### [TASK]
In the material below, find the line with "is an operation." and the line with "Since $e$ is", then output those two lines and every line between them, exactly.
↓
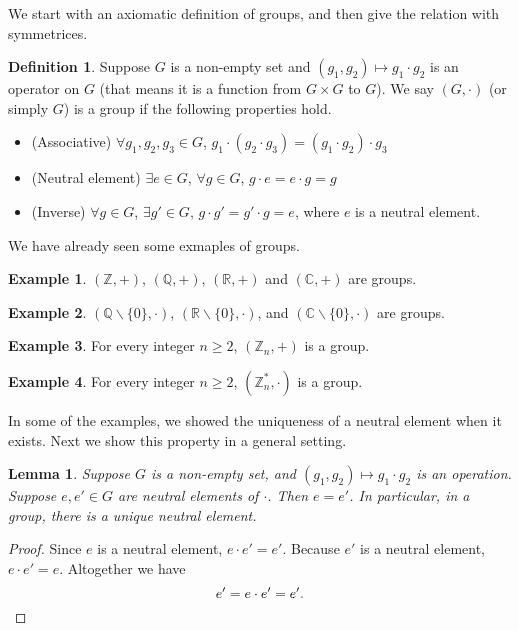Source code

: \documentclass{article}
\theoremstyle{plain}
\newtheorem{lemma}{Lemma}
\theoremstyle{definition}
\newtheorem*{definition}{Definition}
\newtheorem{example}{Example}
\newcommand{\FR}{\mathbb{R}}
\begin{document}
We start with an axiomatic definition of groups, and then 
give the relation with symmetrices.
\begin{definition}
    Suppose $G$ is a non-empty set and $(g_1,g_2)\mapsto g_1\cdot g_2$
    is an operator on $G$ (that means it is a function from $G\times G$
    to $G$). We say $(G,\cdot)$ (or simply $G$) is a group if the 
    following properties hold.
    \begin{itemize}
        \item (Associative) $\forall g_1,g_2,g_3\in G$, $g_1\cdot (g_2\cdot g_3)=(g_1\cdot g_2)\cdot g_3$
        \item (Neutral element) $\exists e\in G$, $\forall g\in G$, $g\cdot e=e\cdot g=g$
        \item (Inverse) $\forall g\in G$, $\exists g'\in G$, $g\cdot g'=g'\cdot g=e$, where $e$ is a neutral element.
    \end{itemize}
\end{definition}

We have already seen some exmaples of groups.
\begin{example}
    $(\mathbb{Z},+)$, $(\mathbb{Q},+)$, $(\FR,+)$ and $(\mathbb{C},+)$ are groups.
\end{example}

\begin{example}
    $(\mathbb{Q}\backslash\{0\},\cdot)$, $(\FR\backslash\{0\},\cdot)$, and 
    $(\mathbb{C}\backslash\{0\},\cdot)$ are groups.
\end{example}

\begin{example}
    For every integer $n\geq 2$, $(\mathbb{Z}_n,+)$ is a group.
\end{example}

\begin{example}
    For every integer $n\geq 2$, $(\mathbb{Z}_n^*,\cdot)$ is a group.
\end{example}

In some of the examples, we showed the uniqueness
of a neutral element when it exists. Next we show
this property in a general setting.

\begin{lemma}
    Suppose $G$ is a non-empty set, and $(g_1,g_2)\mapsto g_1\cdot g_2$
    is an operation. Suppose $e,e'\in G$ are neutral
    elements of $\cdot$. Then $e=e'$. In particular,
    in a group, there is a unique neutral element.
\end{lemma}

\begin{proof}
    Since $e$ is a neutral element, $e\cdot e'=e'$.
    Because $e'$ is a neutral element, $e\cdot e'=e$.
    Altogether we have 
    \[e'=e\cdot e'=e'.\qedhere\]
\end{proof}
\end{document}
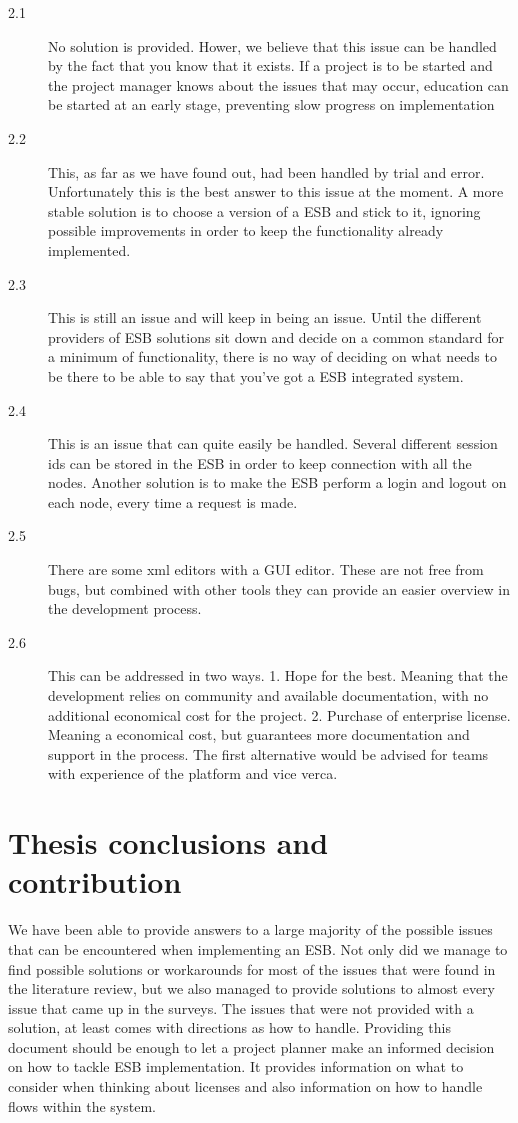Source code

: \documentclass{llncs}
\begin{document}
\begin{description}
\begin{description}
\item[2.1] No solution is provided. Hower, we believe that this issue can be handled by the fact that you know that it exists. If a project is to be started and the project manager knows about the issues that may occur, education can be started at an early stage, preventing slow progress on implementation
\item[2.2] This, as far as we have found out, had been handled by trial and error. Unfortunately this is the best answer to this issue at the moment. A more stable solution is to choose a version of a ESB and stick to it, ignoring possible improvements in order to keep the functionality already implemented.
\item[2.3] This is still an issue and will keep in being an issue. Until the different providers of ESB solutions sit down and decide on a common standard for a minimum of functionality, there is no way of deciding on what needs to be there to be able to say that you’ve got a ESB integrated system.
\item[2.4] This is an issue that can quite easily be handled. Several different session ids can be stored in the ESB in order to keep connection with all the nodes. Another solution is to make the ESB perform a login and logout on each node, every time  a request is made.
\item[2.5] There are some xml editors with a GUI editor. These are not free from bugs, but combined with other tools they can provide an easier overview in the development process.
\item[2.6] This can be addressed in two ways. 1. Hope for the best. Meaning that the development relies on community and available documentation, with no additional economical cost for the project. 2. Purchase of enterprise license. Meaning a economical cost, but guarantees more documentation and support in the process. The first alternative would be advised for teams with experience of the platform and vice verca.
\end{description}

\end{description}

\section{Thesis conclusions and contribution}
We have been able to provide answers to a large majority of the possible issues that can be encountered when implementing an ESB. Not only did we manage to find possible solutions or workarounds for most of the issues that were found in the literature review, but we also managed to provide solutions to almost every issue that came up in the surveys.
The issues that were not provided with a solution, at least comes with directions as how to handle. Providing this document should be enough to let a project planner make an informed decision on how to tackle ESB implementation. It provides information on what to consider when thinking about licenses and also information on how to handle flows within the system.
\end{document}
↑
### [REPLY TO THE TASK]
    is an operation. Suppose $e,e'\in G$ are neutral
    elements of $\cdot$. Then $e=e'$. In particular,
    in a group, there is a unique neutral element.
\end{lemma}

\begin{proof}
    Since $e$ is a neutral element, $e\cdot e'=e'$.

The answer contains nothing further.